The task — Using the listing below, set down exactly the lines starting at the line that contains "give greater weight" and ending at the line that contains "the listener, especially", both included, and no others.

Dataset entries —
>>>>>

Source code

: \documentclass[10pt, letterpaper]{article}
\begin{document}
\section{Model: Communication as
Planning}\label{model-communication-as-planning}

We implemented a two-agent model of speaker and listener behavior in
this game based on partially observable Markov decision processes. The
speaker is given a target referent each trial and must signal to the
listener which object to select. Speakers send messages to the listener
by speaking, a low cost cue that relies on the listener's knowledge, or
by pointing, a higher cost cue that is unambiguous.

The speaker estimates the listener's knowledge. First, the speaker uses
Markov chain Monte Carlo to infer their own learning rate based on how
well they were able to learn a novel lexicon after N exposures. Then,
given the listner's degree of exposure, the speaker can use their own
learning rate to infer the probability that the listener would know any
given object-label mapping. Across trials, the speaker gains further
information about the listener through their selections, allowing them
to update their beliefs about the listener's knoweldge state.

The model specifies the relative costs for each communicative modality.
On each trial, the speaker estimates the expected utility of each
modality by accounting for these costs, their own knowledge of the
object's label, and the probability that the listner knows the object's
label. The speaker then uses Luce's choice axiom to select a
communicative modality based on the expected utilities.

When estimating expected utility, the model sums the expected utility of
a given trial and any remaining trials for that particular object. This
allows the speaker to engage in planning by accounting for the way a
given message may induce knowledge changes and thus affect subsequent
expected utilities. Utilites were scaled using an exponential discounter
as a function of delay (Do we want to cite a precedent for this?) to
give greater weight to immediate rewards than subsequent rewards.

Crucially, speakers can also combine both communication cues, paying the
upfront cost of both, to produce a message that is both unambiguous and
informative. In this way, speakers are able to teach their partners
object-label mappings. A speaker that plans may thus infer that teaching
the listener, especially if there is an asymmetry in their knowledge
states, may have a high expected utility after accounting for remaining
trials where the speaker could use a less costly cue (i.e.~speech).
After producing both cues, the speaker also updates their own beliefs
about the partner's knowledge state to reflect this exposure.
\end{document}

<<<<<

Result —
give greater weight to immediate rewards than subsequent rewards.

Crucially, speakers can also combine both communication cues, paying the
upfront cost of both, to produce a message that is both unambiguous and
informative. In this way, speakers are able to teach their partners
object-label mappings. A speaker that plans may thus infer that teaching
the listener, especially if there is an asymmetry in their knowledge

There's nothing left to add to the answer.